On Thursday the Department of Justice announced the arrests of “New York man” Ali Kourani and “Michigan man” Samar El Debek as Hezbollah agents. They have been charged with providing material support to Hezbollah. They were on the prowl looking to do damage in the United States and elsewhere. Acting Manhattan U.S. Attorney Joon H. Kim made the announcment:

Today, we announce serious terrorism charges against two men who allegedly trained with and supported the Islamic Jihad Organization, a component of the foreign terrorist organization Hizballah. Recruited as Hizballah operatives, Samer El Debek and Ali Kourani allegedly received military-style training, including in the use of weapons like rocket-propelled grenade launchers and machine guns for use in support of the group’s terrorist mission. At the direction of his Hizballah handlers, El Debek allegedly conducted missions in Panama to locate the U.S. and Israeli Embassies and to assess the vulnerabilities of the Panama Canal and ships in the Canal.
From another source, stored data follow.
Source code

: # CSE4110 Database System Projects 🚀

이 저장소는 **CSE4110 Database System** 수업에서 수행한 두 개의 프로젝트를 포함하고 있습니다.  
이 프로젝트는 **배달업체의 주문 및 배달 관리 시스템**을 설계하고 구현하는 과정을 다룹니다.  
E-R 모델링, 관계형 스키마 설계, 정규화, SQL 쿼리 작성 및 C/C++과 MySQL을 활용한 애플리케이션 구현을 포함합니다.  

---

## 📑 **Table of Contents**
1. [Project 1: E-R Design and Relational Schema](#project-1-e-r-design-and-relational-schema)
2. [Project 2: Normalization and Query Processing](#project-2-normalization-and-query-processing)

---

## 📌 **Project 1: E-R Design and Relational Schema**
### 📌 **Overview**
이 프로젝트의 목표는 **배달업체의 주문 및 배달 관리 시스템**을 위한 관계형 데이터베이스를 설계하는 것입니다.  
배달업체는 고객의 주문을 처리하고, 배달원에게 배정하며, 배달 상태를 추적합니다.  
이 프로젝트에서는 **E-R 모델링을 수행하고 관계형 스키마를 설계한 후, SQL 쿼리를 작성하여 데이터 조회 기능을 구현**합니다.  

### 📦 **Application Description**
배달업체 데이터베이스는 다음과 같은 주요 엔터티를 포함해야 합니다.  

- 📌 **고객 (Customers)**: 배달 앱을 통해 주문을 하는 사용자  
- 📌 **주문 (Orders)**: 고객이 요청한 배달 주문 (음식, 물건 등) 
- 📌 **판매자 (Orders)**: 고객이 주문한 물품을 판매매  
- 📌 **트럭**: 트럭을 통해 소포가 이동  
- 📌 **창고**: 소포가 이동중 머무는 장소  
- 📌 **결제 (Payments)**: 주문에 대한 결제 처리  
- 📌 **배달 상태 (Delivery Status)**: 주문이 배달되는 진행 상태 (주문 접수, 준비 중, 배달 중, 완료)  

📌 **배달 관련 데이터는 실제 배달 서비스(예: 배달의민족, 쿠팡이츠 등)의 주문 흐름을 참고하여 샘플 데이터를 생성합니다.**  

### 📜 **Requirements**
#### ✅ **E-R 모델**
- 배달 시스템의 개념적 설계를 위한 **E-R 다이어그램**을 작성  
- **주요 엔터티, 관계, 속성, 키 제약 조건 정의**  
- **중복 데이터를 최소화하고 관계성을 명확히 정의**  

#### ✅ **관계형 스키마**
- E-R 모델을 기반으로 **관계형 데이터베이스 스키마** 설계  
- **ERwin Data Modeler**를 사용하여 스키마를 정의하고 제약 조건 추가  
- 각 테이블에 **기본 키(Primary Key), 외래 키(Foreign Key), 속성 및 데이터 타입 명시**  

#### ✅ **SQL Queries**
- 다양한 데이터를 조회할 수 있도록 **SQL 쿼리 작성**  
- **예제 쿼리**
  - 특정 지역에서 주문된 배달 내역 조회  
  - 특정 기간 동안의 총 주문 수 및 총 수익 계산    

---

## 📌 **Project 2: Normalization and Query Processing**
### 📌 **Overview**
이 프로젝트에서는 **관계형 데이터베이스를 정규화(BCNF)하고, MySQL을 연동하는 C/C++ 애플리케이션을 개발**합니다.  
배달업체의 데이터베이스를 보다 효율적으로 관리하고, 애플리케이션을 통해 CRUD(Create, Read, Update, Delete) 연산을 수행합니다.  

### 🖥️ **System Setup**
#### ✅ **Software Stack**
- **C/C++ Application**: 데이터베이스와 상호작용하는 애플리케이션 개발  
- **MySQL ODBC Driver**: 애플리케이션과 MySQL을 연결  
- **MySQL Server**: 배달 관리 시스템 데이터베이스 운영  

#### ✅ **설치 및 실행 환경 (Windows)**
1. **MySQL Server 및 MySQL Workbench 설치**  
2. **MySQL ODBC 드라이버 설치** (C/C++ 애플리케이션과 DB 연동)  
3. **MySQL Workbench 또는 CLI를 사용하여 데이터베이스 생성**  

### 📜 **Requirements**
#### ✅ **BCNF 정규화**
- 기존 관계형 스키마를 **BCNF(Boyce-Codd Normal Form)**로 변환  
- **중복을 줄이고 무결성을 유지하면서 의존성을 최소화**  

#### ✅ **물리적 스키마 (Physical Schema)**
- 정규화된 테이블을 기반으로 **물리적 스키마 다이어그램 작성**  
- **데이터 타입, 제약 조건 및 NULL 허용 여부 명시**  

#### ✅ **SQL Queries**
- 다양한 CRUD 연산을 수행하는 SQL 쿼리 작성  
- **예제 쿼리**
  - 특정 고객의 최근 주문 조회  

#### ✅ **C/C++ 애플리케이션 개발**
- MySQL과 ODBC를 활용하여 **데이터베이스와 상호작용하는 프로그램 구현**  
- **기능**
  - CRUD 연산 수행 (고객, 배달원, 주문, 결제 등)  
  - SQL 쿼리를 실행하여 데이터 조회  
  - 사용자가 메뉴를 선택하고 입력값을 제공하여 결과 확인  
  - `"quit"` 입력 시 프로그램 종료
Kourani allegedly conducted surveillance of potential targets in America, including military and law enforcement facilities in New York City.
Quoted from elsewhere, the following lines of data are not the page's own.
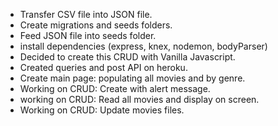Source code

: * Transfer CSV file into JSON file.
* Create migrations and seeds folders.
* Feed JSON file into seeds folder.
* install dependencies (express, knex, nodemon, bodyParser)
* Decided to create this CRUD with Vanilla Javascript.
* Created queries and post API on heroku.
* Create main page: populating all movies and by genre.
* Working on CRUD: Create with alert message.
* working on CRUD: Read all movies and display on screen.
* Working on CRUD: Update movies files.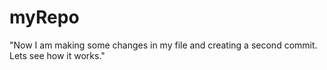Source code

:# myRepo
"Now I am making some changes in my file and creating a second commit. Lets see how it works."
The Department of Justice press release has much more in the way of detail along with comments on Hezbollah’s status as an Iranian asset. The alleged facts set forth in the press release are chilling.

Iran maintains a sophisticated network of agents in the United States. Jordan Chandler Hirsch opens his review of Jay Solomon’s book on Iran and the Obama administration with this story:

In April 2009, a young Iranian, Shahram Amiri, disappeared in Medina, Saudi Arabia. Ostensibly there to perform the hajj, Amiri had in fact brokered a deal with the CIA to provide information on Iran’s nuclear program. Leaving his wife and child behind in Iran and a shaving kit in an empty Saudi hotel room, Amiri fled to America, received asylum, pocketed $5 million, and resettled in Arizona. Formerly a scientist at Malek Ashtar University, one of several institutes harboring Iran’s nuclear endeavors, Amiri conveyed the structure of the program and intelligence about a number of key research sites, including the secret facility at Fordow.
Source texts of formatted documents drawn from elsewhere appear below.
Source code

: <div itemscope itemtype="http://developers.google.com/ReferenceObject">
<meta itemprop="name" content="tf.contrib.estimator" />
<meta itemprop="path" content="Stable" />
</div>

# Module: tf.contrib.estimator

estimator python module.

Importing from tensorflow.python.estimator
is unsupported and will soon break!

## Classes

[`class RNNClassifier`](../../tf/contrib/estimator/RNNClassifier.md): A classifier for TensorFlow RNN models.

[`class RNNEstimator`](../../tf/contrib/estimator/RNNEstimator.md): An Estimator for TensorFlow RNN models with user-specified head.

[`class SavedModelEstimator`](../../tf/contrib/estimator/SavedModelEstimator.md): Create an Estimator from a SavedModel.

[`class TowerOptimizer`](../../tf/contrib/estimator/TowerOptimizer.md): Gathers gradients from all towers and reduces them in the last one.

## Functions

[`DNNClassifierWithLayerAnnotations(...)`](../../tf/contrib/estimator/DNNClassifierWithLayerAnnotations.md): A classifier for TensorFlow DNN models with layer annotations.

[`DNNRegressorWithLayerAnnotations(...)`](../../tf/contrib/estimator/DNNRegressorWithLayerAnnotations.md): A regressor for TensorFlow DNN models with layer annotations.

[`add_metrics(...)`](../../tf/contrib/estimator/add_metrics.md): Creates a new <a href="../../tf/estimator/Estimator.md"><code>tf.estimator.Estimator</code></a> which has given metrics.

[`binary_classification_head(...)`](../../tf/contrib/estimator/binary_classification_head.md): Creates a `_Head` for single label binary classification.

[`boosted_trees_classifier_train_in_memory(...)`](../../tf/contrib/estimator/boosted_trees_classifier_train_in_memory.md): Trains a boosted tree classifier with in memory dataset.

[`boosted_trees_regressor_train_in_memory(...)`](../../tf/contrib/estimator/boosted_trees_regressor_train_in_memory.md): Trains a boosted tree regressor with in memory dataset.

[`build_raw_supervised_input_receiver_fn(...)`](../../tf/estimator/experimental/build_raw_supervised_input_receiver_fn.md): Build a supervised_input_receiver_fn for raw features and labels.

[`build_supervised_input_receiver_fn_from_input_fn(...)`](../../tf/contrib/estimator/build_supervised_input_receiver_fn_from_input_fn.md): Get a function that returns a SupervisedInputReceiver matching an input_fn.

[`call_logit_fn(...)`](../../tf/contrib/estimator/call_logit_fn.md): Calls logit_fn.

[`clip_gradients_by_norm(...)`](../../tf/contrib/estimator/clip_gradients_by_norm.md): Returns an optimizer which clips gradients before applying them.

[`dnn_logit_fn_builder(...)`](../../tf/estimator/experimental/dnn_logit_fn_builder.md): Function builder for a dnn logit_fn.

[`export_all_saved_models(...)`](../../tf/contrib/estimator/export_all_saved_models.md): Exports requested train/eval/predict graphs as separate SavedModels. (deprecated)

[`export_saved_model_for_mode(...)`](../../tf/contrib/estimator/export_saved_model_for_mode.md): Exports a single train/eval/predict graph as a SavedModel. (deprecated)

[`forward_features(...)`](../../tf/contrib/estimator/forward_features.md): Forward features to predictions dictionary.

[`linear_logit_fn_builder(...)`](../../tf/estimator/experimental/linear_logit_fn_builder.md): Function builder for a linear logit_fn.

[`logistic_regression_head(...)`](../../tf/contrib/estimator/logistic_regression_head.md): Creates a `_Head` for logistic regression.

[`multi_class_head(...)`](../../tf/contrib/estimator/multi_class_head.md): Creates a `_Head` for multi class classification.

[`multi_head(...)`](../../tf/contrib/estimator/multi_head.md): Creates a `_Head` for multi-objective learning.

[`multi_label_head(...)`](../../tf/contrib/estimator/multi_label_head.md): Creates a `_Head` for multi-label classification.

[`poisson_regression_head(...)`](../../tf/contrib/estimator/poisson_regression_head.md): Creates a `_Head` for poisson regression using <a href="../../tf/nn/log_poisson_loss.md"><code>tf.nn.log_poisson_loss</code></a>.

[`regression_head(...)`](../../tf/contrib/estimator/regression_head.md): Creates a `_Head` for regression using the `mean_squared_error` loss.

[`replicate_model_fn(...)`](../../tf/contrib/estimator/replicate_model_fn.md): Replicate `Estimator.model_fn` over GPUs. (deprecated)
The story might have ended there. But according to Jay Solomon, chief foreign affairs correspondent for the Wall Street Journal and author of The Iran Wars, what happened next “emerged as one of the strangest episodes in modern American espionage.” A year after Amiri defected, he appeared on YouTube, claiming that the CIA had drugged and kidnapped him. In fact, Iranian intelligence had begun threatening his family through their intelligence assets in the United States [Ed. note: Solomon reports in the book that Iranian threats against Amiri’s wife and son left in Iran had been conveyed to Amiri through “a sophisticated network of assets maintained in the” United States]. Buckling under that pressure, Amiri demanded to re-defect. In July 2010, he returned to a raucous welcome in Tehran, claimed he had been working for Iran all along, and reunited with his son. Of course this was not the end of the story. Amiri soon disappeared, and in August 2016, shortly after Solomon’s book was published, he was hanged.

This past August David Sanger reported on Amiri’s execution for the Times in “How an Iranian’s spy saga ends, 6 years later: He’s executed.”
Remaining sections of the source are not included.